« les Cavaliers », d’après Aristophane, Théâtre des Clochards‐Célestes à Lyon

Farce efficace

Par Michel Dieuaide
Les Trois Coups

D’une comédie du poète comique grec Aristophane, la Cie Autochtone tire une farce salutaire sur la démagogie contemporaine.

La fable, redoutablement efficace, tient en quelques mots. Deux esclaves exploités par leur maître lui subtilisent un oracle. Il y est annoncé que leur tyran domestique devra céder la place à un homme du peuple pire que lui, un charcutier ! Une joute sans merci s’engage entre celui qui s’accroche à ses privilèges et son inattendu adversaire, expert en rouerie. Sur l’agora d’Athènes commencent à souffler les vents violents d’un débat impitoyable mettant en péril le fragile équilibre de la démocratie. Tous les coups sont permis. La manipulation du peuple s’impose comme l’arme décisive employée par les candidats au pouvoir suprême. Mensonges, grossièretés, corruption et calomnies constituent le menu d’une campagne électorale qui fait écho, hélas, aux empoignades politiques d’aujourd’hui.

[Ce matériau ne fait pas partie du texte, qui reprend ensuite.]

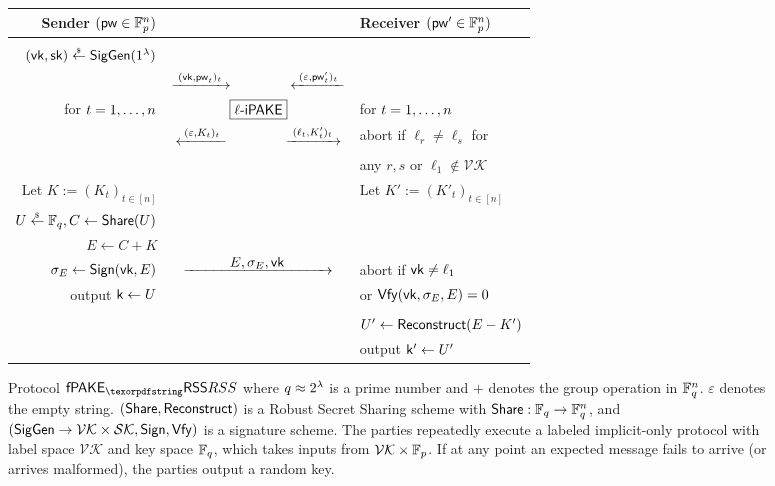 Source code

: \begin{center}
\begin{figure}[tbp]
  \centering
  \scriptsize
  \begin{fboxenv}
  \begin{tabular}{rcl}
     Sender $(\mathsf{pw}\in\mathbb{F}_{p}^{n})$ & & Receiver $(\mathsf{pw}'\in\mathbb{F}_{p}^{n})$ \\ \hline \\
     $(\mathsf{vk},\mathsf{sk})\stackrel{{}_\$}{\leftarrow}\mathsf{SigGen}(1^{\lambda})$ & &  \\
	   & $\xrightarrow{\;(\mathsf{vk},\mathsf{pw}_t)_t\;} \hspace{1.5cm} \xleftarrow{\;(\varepsilon,\mathsf{pw}'_t)_t\;}$ &  \\ 
	  for $t=1,\dots,n$ & $\fbox{\liPAKE}$& for $t=1,\dots,n$ \\ 
	    & $\xleftarrow{\;(\varepsilon,K_t)_t\;} \hspace{1.5cm} \xrightarrow{\;(\ell_t,K'_t)_t\;}$ &  abort if $\ell_r\neq\ell_s$ for\\ 
	   & & any $r,s$ or $\ell_1\notin\mathcal{VK}$ \\ 
	  Let $K:=(K_t)_{t\in[n]}$ & & Let $K':=(K'_t)_{t\in[n]}$\\
	  $U\stackrel{{}_\$}{\leftarrow} \mathbb{F}_q, C \gets \mathsf{Share}(U)$ & &  \\
	  $E \gets C + K$ &  & \\
	  $\sigma_E\gets\mathsf{Sign}(\mathsf{vk},E)$ & $\Rflow{E,\sigma_E,\vk}$  &  abort if $\mathsf{vk}\neq\ell_1$ \\  
	  output $\mathsf{k}\gets U$  & & or $\mathsf{Vfy}(\mathsf{vk},\sigma_E,E)=0$\\\\
	    &  & $U' \gets \mathsf{Reconstruct}(E-K')$\\
	   & & output $\mathsf{k}'\gets U'$
    \end{tabular}
  \end{fboxenv}
  \caption{Protocol $\PfakeRSS$ where $q\approx 2^{\lambda}$ is a prime number and $+$ denotes the group operation in $\mathbb{F}_q^{n}$. $\varepsilon$ denotes the empty string. $(\mathsf{Share},\mathsf{Reconstruct})$ is a Robust Secret Sharing scheme with $\mathsf{Share}:\mathbb{F}_q\rightarrow \mathbb{F}_q^{n}$, and $(\mathsf{SigGen}\rightarrow\mathcal{VK}\times\mathcal{SK},\mathsf{Sign},\mathsf{Vfy})$ is a signature scheme. The parties repeatedly execute a labeled implicit-only \PAKE protocol with label space $\mathcal{VK}$ and key space $\mathbb{F}_q$, which takes inputs from $\mathcal{VK}\times\mathbb{F}_{p}$. If at any point an expected message fails to arrive (or arrives malformed), the parties output a random key. }\label{fig:FAKERSS}
\vspace*{-1em}\end{figure}
\end{center}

Ce qui fait l’intérêt et la force de cette adaptation du texte d’Aristophane, c’est à la fois la fidélité à la vis comica et au style farcesque de l’auteur hellène et la pertinence de l’actualisation des situations dramatiques. Loïc Puissant, le metteur en scène et ses comédiens font le choix judicieux d’un théâtre de tréteaux permettant d’alterner jeu distancé sous la lumière des projecteurs et adresses au public avec salle éclairée. Ainsi, se succèdent en souplesse séquences en costumes citant les spectacles de foire du xvie siècle et scènes de débats publics telles que la télévision les montre. La scénographie elle-même est à l’unisson du parti pris de base. Un portique de rideaux blancs pour illustrer les colonnes du Parthénon suffit pour signifier les origines antiques de l’œuvre. Un praticable de contreplaqué brut et quelques accessoires contemporains, et c’est assez pour installer la tribune sur laquelle s’affrontent les démagogues. Reste enfin, dans un souci de cohérence, le style bien maîtrisé d’une interprétation bouffonne qui autorise toutes les facéties, mystifications et autres brutalités. Ceci pour dénoncer avec les armes de la satire l’escroquerie de ceux qui flattent les masses pour gagner leurs suffrages et continuer sans vergogne de les asservir.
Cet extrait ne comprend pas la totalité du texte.